(Dataset records)

-------

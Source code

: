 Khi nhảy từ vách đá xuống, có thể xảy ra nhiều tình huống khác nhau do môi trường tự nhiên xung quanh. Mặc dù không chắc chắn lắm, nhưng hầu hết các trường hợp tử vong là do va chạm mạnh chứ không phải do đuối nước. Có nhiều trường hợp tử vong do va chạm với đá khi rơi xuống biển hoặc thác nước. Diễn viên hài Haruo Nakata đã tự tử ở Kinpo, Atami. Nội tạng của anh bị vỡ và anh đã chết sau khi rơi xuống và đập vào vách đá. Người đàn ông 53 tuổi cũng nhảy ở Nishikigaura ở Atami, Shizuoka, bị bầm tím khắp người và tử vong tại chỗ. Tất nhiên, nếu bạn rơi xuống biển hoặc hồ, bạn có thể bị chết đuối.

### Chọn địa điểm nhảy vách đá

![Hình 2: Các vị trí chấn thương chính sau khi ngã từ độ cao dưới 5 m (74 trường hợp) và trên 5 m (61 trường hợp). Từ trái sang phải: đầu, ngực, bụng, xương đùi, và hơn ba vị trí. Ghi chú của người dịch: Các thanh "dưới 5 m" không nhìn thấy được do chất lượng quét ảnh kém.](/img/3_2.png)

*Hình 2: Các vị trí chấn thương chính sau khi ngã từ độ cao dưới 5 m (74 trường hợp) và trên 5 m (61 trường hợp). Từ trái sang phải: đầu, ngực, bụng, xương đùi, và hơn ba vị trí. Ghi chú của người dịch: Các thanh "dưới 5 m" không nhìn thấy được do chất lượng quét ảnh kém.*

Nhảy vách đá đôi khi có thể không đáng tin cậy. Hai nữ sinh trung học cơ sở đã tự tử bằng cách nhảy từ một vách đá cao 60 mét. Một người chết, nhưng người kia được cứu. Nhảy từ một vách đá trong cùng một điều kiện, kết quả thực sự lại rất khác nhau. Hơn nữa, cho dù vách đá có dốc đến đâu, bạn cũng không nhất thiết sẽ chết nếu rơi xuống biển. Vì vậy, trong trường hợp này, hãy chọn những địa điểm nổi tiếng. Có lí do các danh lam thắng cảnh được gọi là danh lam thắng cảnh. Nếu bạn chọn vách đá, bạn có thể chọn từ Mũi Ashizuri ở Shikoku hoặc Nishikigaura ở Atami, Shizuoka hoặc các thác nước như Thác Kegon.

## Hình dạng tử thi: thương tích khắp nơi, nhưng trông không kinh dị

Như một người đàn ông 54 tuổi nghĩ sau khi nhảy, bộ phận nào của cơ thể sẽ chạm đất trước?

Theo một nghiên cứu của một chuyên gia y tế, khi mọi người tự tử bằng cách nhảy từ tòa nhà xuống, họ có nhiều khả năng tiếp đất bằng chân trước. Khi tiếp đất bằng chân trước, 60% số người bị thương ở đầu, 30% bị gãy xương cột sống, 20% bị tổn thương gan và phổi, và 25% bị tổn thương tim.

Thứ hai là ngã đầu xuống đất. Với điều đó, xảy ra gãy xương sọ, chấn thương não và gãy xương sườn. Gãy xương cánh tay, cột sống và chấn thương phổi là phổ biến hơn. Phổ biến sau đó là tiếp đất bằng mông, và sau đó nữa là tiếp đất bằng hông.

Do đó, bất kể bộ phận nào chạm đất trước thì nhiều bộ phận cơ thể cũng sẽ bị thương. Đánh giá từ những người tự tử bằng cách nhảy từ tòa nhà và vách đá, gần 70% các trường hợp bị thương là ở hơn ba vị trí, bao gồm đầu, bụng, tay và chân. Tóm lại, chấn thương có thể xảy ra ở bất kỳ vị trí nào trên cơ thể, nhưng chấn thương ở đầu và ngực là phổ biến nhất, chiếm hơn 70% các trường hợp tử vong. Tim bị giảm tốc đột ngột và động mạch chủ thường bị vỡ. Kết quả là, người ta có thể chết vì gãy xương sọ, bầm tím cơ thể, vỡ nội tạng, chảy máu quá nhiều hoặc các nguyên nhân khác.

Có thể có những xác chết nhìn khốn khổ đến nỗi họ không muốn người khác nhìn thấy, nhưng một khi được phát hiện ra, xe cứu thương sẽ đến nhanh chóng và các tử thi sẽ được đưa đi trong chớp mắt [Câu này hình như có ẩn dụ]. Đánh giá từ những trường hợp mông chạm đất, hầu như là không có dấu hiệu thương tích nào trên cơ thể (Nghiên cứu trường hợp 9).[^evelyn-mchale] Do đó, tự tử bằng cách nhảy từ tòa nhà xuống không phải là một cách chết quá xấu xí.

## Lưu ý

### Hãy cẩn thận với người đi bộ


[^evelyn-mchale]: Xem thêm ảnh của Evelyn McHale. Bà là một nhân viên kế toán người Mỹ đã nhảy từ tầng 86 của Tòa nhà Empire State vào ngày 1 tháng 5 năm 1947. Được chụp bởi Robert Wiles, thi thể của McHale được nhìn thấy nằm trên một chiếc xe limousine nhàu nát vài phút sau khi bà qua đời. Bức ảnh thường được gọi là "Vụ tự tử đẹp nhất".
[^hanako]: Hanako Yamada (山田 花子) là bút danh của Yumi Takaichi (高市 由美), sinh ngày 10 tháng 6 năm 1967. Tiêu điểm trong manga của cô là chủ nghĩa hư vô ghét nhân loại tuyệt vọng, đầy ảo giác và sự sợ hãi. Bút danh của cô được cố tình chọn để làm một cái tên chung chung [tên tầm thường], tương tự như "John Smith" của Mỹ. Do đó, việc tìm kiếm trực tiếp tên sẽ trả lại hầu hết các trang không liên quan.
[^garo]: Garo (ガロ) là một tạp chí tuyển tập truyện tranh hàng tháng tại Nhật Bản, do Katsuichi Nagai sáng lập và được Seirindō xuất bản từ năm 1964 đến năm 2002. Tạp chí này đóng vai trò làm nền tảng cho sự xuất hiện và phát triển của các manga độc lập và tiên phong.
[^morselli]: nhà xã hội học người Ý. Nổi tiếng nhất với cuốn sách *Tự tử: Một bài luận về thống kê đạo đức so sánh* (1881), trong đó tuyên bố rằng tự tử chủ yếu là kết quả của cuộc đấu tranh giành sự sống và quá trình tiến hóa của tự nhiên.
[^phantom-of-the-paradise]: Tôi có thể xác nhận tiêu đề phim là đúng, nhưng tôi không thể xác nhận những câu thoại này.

-------

— EXERCISE —
The expected response is every record, reproduced word for word.

— SOLUTION TO THIS PROBLEM —
Source code

: Khi nhảy từ vách đá xuống, có thể xảy ra nhiều tình huống khác nhau do môi trường tự nhiên xung quanh. Mặc dù không chắc chắn lắm, nhưng hầu hết các trường hợp tử vong là do va chạm mạnh chứ không phải do đuối nước. Có nhiều trường hợp tử vong do va chạm với đá khi rơi xuống biển hoặc thác nước. Diễn viên hài Haruo Nakata đã tự tử ở Kinpo, Atami. Nội tạng của anh bị vỡ và anh đã chết sau khi rơi xuống và đập vào vách đá. Người đàn ông 53 tuổi cũng nhảy ở Nishikigaura ở Atami, Shizuoka, bị bầm tím khắp người và tử vong tại chỗ. Tất nhiên, nếu bạn rơi xuống biển hoặc hồ, bạn có thể bị chết đuối.

### Chọn địa điểm nhảy vách đá

![Hình 2: Các vị trí chấn thương chính sau khi ngã từ độ cao dưới 5 m (74 trường hợp) và trên 5 m (61 trường hợp). Từ trái sang phải: đầu, ngực, bụng, xương đùi, và hơn ba vị trí. Ghi chú của người dịch: Các thanh "dưới 5 m" không nhìn thấy được do chất lượng quét ảnh kém.](/img/3_2.png)

*Hình 2: Các vị trí chấn thương chính sau khi ngã từ độ cao dưới 5 m (74 trường hợp) và trên 5 m (61 trường hợp). Từ trái sang phải: đầu, ngực, bụng, xương đùi, và hơn ba vị trí. Ghi chú của người dịch: Các thanh "dưới 5 m" không nhìn thấy được do chất lượng quét ảnh kém.*

Nhảy vách đá đôi khi có thể không đáng tin cậy. Hai nữ sinh trung học cơ sở đã tự tử bằng cách nhảy từ một vách đá cao 60 mét. Một người chết, nhưng người kia được cứu. Nhảy từ một vách đá trong cùng một điều kiện, kết quả thực sự lại rất khác nhau. Hơn nữa, cho dù vách đá có dốc đến đâu, bạn cũng không nhất thiết sẽ chết nếu rơi xuống biển. Vì vậy, trong trường hợp này, hãy chọn những địa điểm nổi tiếng. Có lí do các danh lam thắng cảnh được gọi là danh lam thắng cảnh. Nếu bạn chọn vách đá, bạn có thể chọn từ Mũi Ashizuri ở Shikoku hoặc Nishikigaura ở Atami, Shizuoka hoặc các thác nước như Thác Kegon.

## Hình dạng tử thi: thương tích khắp nơi, nhưng trông không kinh dị

Như một người đàn ông 54 tuổi nghĩ sau khi nhảy, bộ phận nào của cơ thể sẽ chạm đất trước?

Theo một nghiên cứu của một chuyên gia y tế, khi mọi người tự tử bằng cách nhảy từ tòa nhà xuống, họ có nhiều khả năng tiếp đất bằng chân trước. Khi tiếp đất bằng chân trước, 60% số người bị thương ở đầu, 30% bị gãy xương cột sống, 20% bị tổn thương gan và phổi, và 25% bị tổn thương tim.

Thứ hai là ngã đầu xuống đất. Với điều đó, xảy ra gãy xương sọ, chấn thương não và gãy xương sườn. Gãy xương cánh tay, cột sống và chấn thương phổi là phổ biến hơn. Phổ biến sau đó là tiếp đất bằng mông, và sau đó nữa là tiếp đất bằng hông.

Do đó, bất kể bộ phận nào chạm đất trước thì nhiều bộ phận cơ thể cũng sẽ bị thương. Đánh giá từ những người tự tử bằng cách nhảy từ tòa nhà và vách đá, gần 70% các trường hợp bị thương là ở hơn ba vị trí, bao gồm đầu, bụng, tay và chân. Tóm lại, chấn thương có thể xảy ra ở bất kỳ vị trí nào trên cơ thể, nhưng chấn thương ở đầu và ngực là phổ biến nhất, chiếm hơn 70% các trường hợp tử vong. Tim bị giảm tốc đột ngột và động mạch chủ thường bị vỡ. Kết quả là, người ta có thể chết vì gãy xương sọ, bầm tím cơ thể, vỡ nội tạng, chảy máu quá nhiều hoặc các nguyên nhân khác.

Có thể có những xác chết nhìn khốn khổ đến nỗi họ không muốn người khác nhìn thấy, nhưng một khi được phát hiện ra, xe cứu thương sẽ đến nhanh chóng và các tử thi sẽ được đưa đi trong chớp mắt [Câu này hình như có ẩn dụ]. Đánh giá từ những trường hợp mông chạm đất, hầu như là không có dấu hiệu thương tích nào trên cơ thể (Nghiên cứu trường hợp 9).[^evelyn-mchale] Do đó, tự tử bằng cách nhảy từ tòa nhà xuống không phải là một cách chết quá xấu xí.

## Lưu ý

### Hãy cẩn thận với người đi bộ


[^evelyn-mchale]: Xem thêm ảnh của Evelyn McHale. Bà là một nhân viên kế toán người Mỹ đã nhảy từ tầng 86 của Tòa nhà Empire State vào ngày 1 tháng 5 năm 1947. Được chụp bởi Robert Wiles, thi thể của McHale được nhìn thấy nằm trên một chiếc xe limousine nhàu nát vài phút sau khi bà qua đời. Bức ảnh thường được gọi là "Vụ tự tử đẹp nhất".
[^hanako]: Hanako Yamada (山田 花子) là bút danh của Yumi Takaichi (高市 由美), sinh ngày 10 tháng 6 năm 1967. Tiêu điểm trong manga của cô là chủ nghĩa hư vô ghét nhân loại tuyệt vọng, đầy ảo giác và sự sợ hãi. Bút danh của cô được cố tình chọn để làm một cái tên chung chung [tên tầm thường], tương tự như "John Smith" của Mỹ. Do đó, việc tìm kiếm trực tiếp tên sẽ trả lại hầu hết các trang không liên quan.
[^garo]: Garo (ガロ) là một tạp chí tuyển tập truyện tranh hàng tháng tại Nhật Bản, do Katsuichi Nagai sáng lập và được Seirindō xuất bản từ năm 1964 đến năm 2002. Tạp chí này đóng vai trò làm nền tảng cho sự xuất hiện và phát triển của các manga độc lập và tiên phong.
[^morselli]: nhà xã hội học người Ý. Nổi tiếng nhất với cuốn sách *Tự tử: Một bài luận về thống kê đạo đức so sánh* (1881), trong đó tuyên bố rằng tự tử chủ yếu là kết quả của cuộc đấu tranh giành sự sống và quá trình tiến hóa của tự nhiên.
[^phantom-of-the-paradise]: Tôi có thể xác nhận tiêu đề phim là đúng, nhưng tôi không thể xác nhận những câu thoại này.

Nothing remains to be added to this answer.